Labour: Implementing The TUC’s AI Bill Is A No Brainer

The Institute Of Employment Rights booklets have for years provided an authoritative analysis of employment rights issues and in some instances have pointed the way forward and helped draft future employment legislation.

IERs new ‘Algorithmic Management And A  New Generation Of Rights At Work’, written by Dr Joe Atkinson (University of Southampton) and Professor Philippa Collins (University of Bristol) is one such booklet that all incoming Labour MPs should read along with the TUC’s draft ‘Artificial Intelligence (Employment and Regulation) Bill’. 

How AI will effect workers has been much talked about. A low point was Sunak’s ‘AI Summit’ at Bletchley Park to which unions were not invited and ended as little more than photo opportunity for Sunak to smooze with Elon Musk.

I have no doubt there will be many benefits for working people and society from the use of AI, but one of its biggest drawbacks is AI’s potential for intrusiveness coupled with the ability to produce in nono-seconds what it would take humans to do in hours.

As Unite National Officer for the Media Louisa Bull  (one of the areas where there will be a big downside to the use of AI could be in the media) and where the union is busy organising digital and tech workers told the global union Union Network International: “It is never acceptable to pass off responsibility for key decisions to non-human agents and yet that is happening”.

The authors rightly point out that: “Technology has revolutionised the way we work over the last 30 years, and is now changing radically the way in which working people are managed. 

“Rapid advances in ‘artificial intelligence’ have given rise to complex and powerful algorithmic management tools that pose an increasing threat to the right of workers to enjoy decent working conditions and exercise agency over their working lives.”

Although the Labour manifesto has a reference to “updating regulations to outlaw the use of predictive technologies for blacklisting and safeguard against the singling out of workers for mistreatment or the sack without any evidence of human interaction” overall the current outdated employment protections will just not be enough to provide the protections workers will need. 

As the authors point out – with collective bargaining in the UK at low levels – for millions of people protection will not be available to those engaged in business models that exploit workers.

They correctly contend that what is needed is: “a new regulatory framework giving workers and unions a genuine voice in the use of algorithmic management tools, alongside recognition and protection of their rights and access to justice that ensures their employers can be held to account”.

Without widespread sectoral collective bargaining a new frame work of protection for non-human interventions and decisions underpinned by law, not a toothless code of practice – is now essential. 

Coupled with the TUC’s recent work, this LRD booklet sets out the way forward.
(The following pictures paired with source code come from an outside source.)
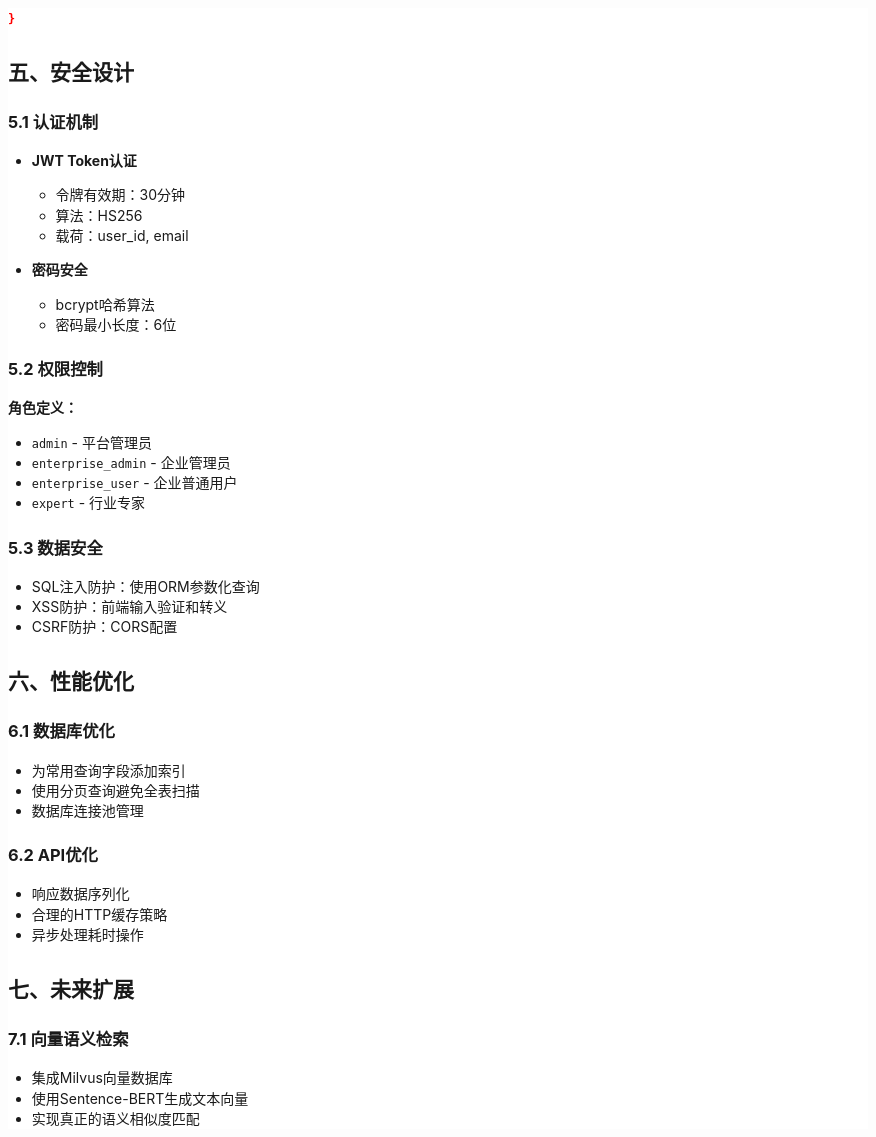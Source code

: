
 ```json
}
```

## 五、安全设计

### 5.1 认证机制

- **JWT Token认证**
  - 令牌有效期：30分钟
  - 算法：HS256
  - 载荷：user_id, email

- **密码安全**
  - bcrypt哈希算法
  - 密码最小长度：6位

### 5.2 权限控制

**角色定义：**
- `admin` - 平台管理员
- `enterprise_admin` - 企业管理员
- `enterprise_user` - 企业普通用户
- `expert` - 行业专家

### 5.3 数据安全

- SQL注入防护：使用ORM参数化查询
- XSS防护：前端输入验证和转义
- CSRF防护：CORS配置

## 六、性能优化

### 6.1 数据库优化

- 为常用查询字段添加索引
- 使用分页查询避免全表扫描
- 数据库连接池管理

### 6.2 API优化

- 响应数据序列化
- 合理的HTTP缓存策略
- 异步处理耗时操作

## 七、未来扩展

### 7.1 向量语义检索

- 集成Milvus向量数据库
- 使用Sentence-BERT生成文本向量
- 实现真正的语义相似度匹配
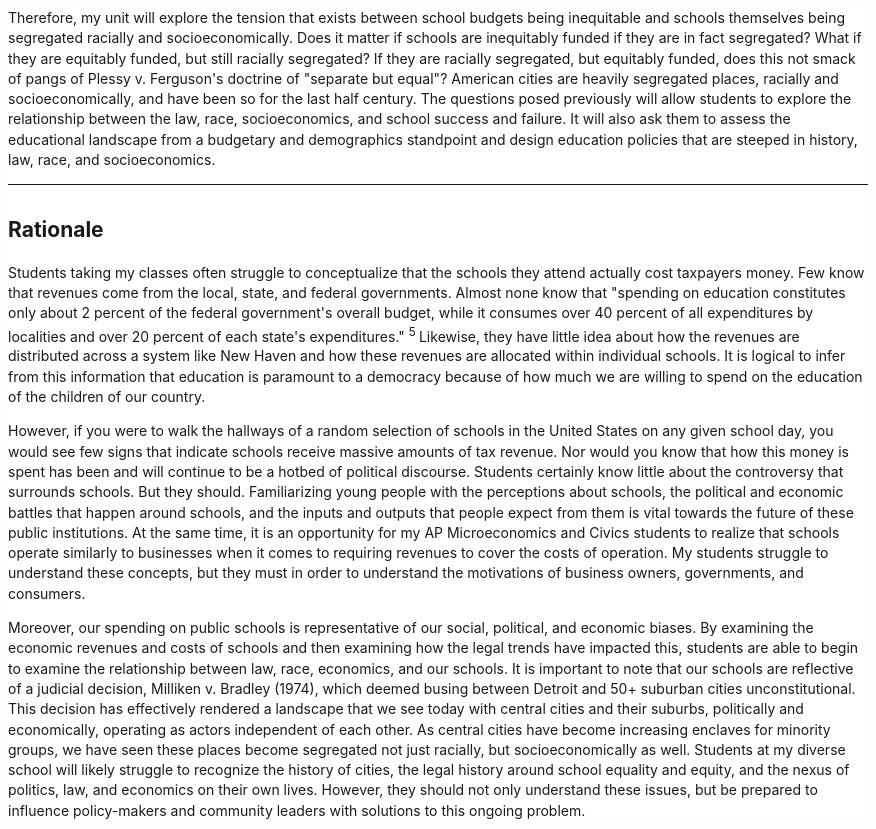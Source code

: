   Therefore, my unit will explore the tension that exists between school budgets being inequitable and schools themselves being segregated racially and socioeconomically. Does it matter if schools are inequitably funded if they are in fact segregated? What if they are equitably funded, but still racially segregated? If they are racially segregated, but equitably funded, does this not smack of pangs of Plessy v. Ferguson's doctrine of "separate but equal"? American cities are heavily segregated places, racially and socioeconomically, and have been so for the last half century. The questions posed previously will allow students to explore the relationship between the law, race, socioeconomics, and school success and failure. It will also ask them to assess the educational landscape from a budgetary and demographics standpoint and design education policies that are steeped in history, law, race, and socioeconomics.
 </p>

<hr/>
 <h2>
  Rationale
 </h2>
 <p>
  Students taking my classes often struggle to conceptualize that the schools they attend actually cost taxpayers money. Few know that revenues come from the local, state, and federal governments. Almost none know that "spending on education constitutes only about 2 percent of the federal government's overall budget, while it consumes over 40 percent of all expenditures by localities and over 20 percent of each state's expenditures."
  <sup>
   5
  </sup>
  Likewise, they have little idea about how the revenues are distributed across a system like New Haven and how these revenues are allocated within individual schools. It is logical to infer from this information that education is paramount to a democracy because of how much we are willing to spend on the education of the children of our country.
 </p>
<p>
  However, if you were to walk the hallways of a random selection of schools in the United States on any given school day, you would see few signs that indicate schools receive massive amounts of tax revenue. Nor would you know that how this money is spent has been and will continue to be a hotbed of political discourse. Students certainly know little about the controversy that surrounds schools. But they should. Familiarizing young people with the perceptions about schools, the political and economic battles that happen around schools, and the inputs and outputs that people expect from them is vital towards the future of these public institutions. At the same time, it is an opportunity for my AP Microeconomics and Civics students to realize that schools operate similarly to businesses when it comes to requiring revenues to cover the costs of operation. My students struggle to understand these concepts, but they must in order to understand the motivations of business owners, governments, and consumers.
 </p>
<p>
  Moreover, our spending on public schools is representative of our social, political, and economic biases. By examining the economic revenues and costs of schools and then examining how the legal trends have impacted this, students are able to begin to examine the relationship between law, race, economics, and our schools. It is important to note that our schools are reflective of a judicial decision, Milliken v. Bradley (1974), which deemed busing between Detroit and 50+ suburban cities unconstitutional. This decision has effectively rendered a landscape that we see today with central cities and their suburbs, politically and economically, operating as actors independent of each other. As central cities have become increasing enclaves for minority groups, we have seen these places become segregated not just racially, but socioeconomically as well. Students at my diverse school will likely struggle to recognize the history of cities, the legal history around school equality and equity, and the nexus of politics, law, and economics on their own lives. However, they should not only understand these issues, but be prepared to influence policy-makers and community leaders with solutions to this ongoing problem.
 </p>
<p>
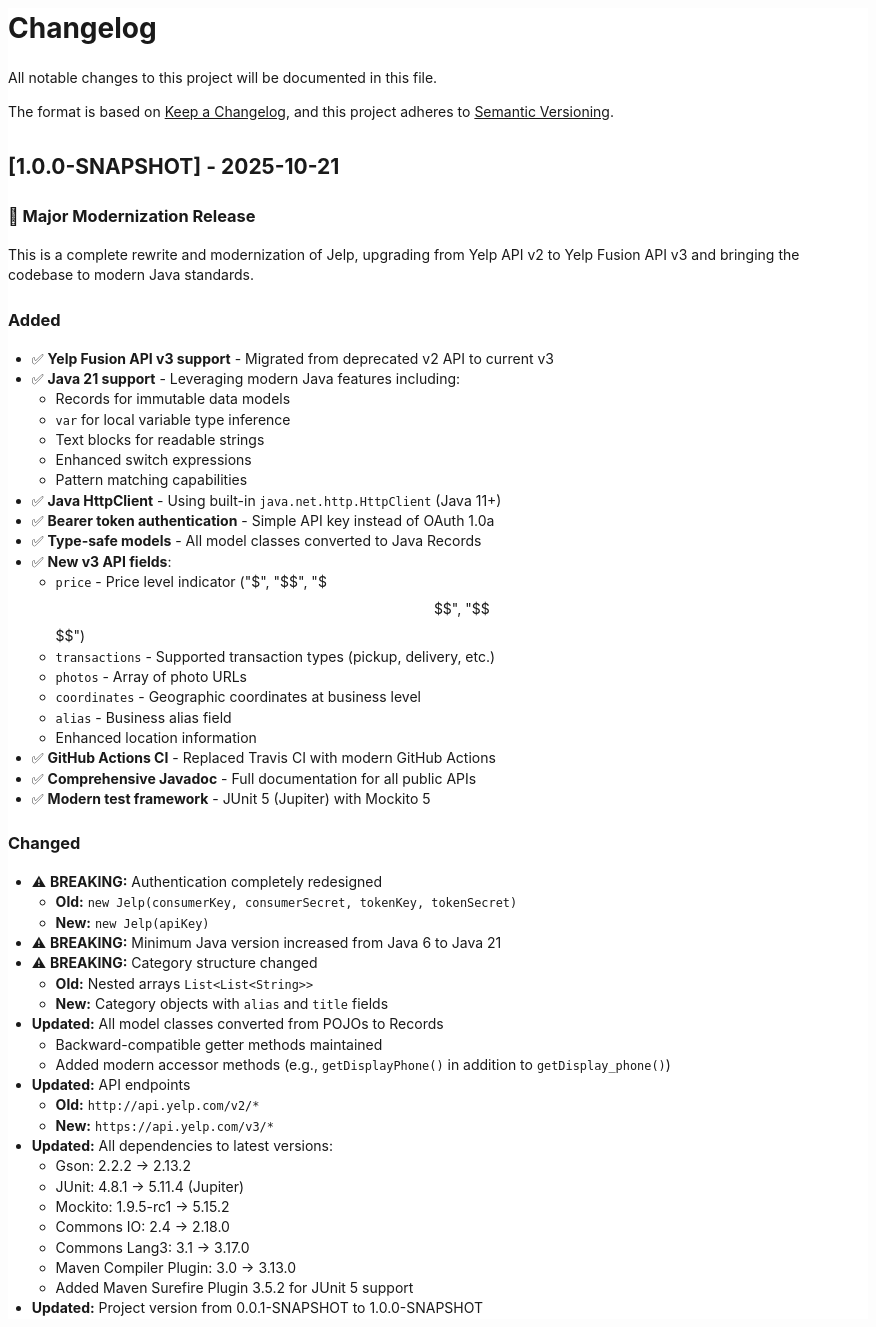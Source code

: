 # Changelog

All notable changes to this project will be documented in this file.

The format is based on [Keep a Changelog](https://keepachangelog.com/en/1.0.0/),
and this project adheres to [Semantic Versioning](https://semver.org/spec/v2.0.0.html).

## [1.0.0-SNAPSHOT] - 2025-10-21

### 🚀 Major Modernization Release

This is a complete rewrite and modernization of Jelp, upgrading from Yelp API v2 to Yelp Fusion API v3 and bringing the codebase to modern Java standards.

### Added

- ✅ **Yelp Fusion API v3 support** - Migrated from deprecated v2 API to current v3
- ✅ **Java 21 support** - Leveraging modern Java features including:
  - Records for immutable data models
  - `var` for local variable type inference
  - Text blocks for readable strings
  - Enhanced switch expressions
  - Pattern matching capabilities
- ✅ **Java HttpClient** - Using built-in `java.net.http.HttpClient` (Java 11+)
- ✅ **Bearer token authentication** - Simple API key instead of OAuth 1.0a
- ✅ **Type-safe models** - All model classes converted to Java Records
- ✅ **New v3 API fields**:
  - `price` - Price level indicator ("$", "$$", "$$$", "$$$$")
  - `transactions` - Supported transaction types (pickup, delivery, etc.)
  - `photos` - Array of photo URLs
  - `coordinates` - Geographic coordinates at business level
  - `alias` - Business alias field
  - Enhanced location information
- ✅ **GitHub Actions CI** - Replaced Travis CI with modern GitHub Actions
- ✅ **Comprehensive Javadoc** - Full documentation for all public APIs
- ✅ **Modern test framework** - JUnit 5 (Jupiter) with Mockito 5

### Changed

- ⚠️ **BREAKING:** Authentication completely redesigned
  - **Old:** `new Jelp(consumerKey, consumerSecret, tokenKey, tokenSecret)`
  - **New:** `new Jelp(apiKey)`
- ⚠️ **BREAKING:** Minimum Java version increased from Java 6 to Java 21
- ⚠️ **BREAKING:** Category structure changed
  - **Old:** Nested arrays `List<List<String>>`
  - **New:** Category objects with `alias` and `title` fields
- **Updated:** All model classes converted from POJOs to Records
  - Backward-compatible getter methods maintained
  - Added modern accessor methods (e.g., `getDisplayPhone()` in addition to `getDisplay_phone()`)
- **Updated:** API endpoints
  - **Old:** `http://api.yelp.com/v2/*`
  - **New:** `https://api.yelp.com/v3/*`
- **Updated:** All dependencies to latest versions:
  - Gson: 2.2.2 → 2.13.2
  - JUnit: 4.8.1 → 5.11.4 (Jupiter)
  - Mockito: 1.9.5-rc1 → 5.15.2
  - Commons IO: 2.4 → 2.18.0
  - Commons Lang3: 3.1 → 3.17.0
  - Maven Compiler Plugin: 3.0 → 3.13.0
  - Added Maven Surefire Plugin 3.5.2 for JUnit 5 support
- **Updated:** Project version from 0.0.1-SNAPSHOT to 1.0.0-SNAPSHOT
A Labour government needs to agree wider employment protections in consultation with those unions already in at the deep end and have members working and organising in digital and tech companies such as Unite, Prospect, Equity, NUJ, CWU along with the TUC to implement the TUCs ‘Artificial Intelligence (Employment and Regulation) Bill’ as first step. 

For Labour the spade work already done – coupled with the research by Atkinson and Collins’ work – its a no brainer.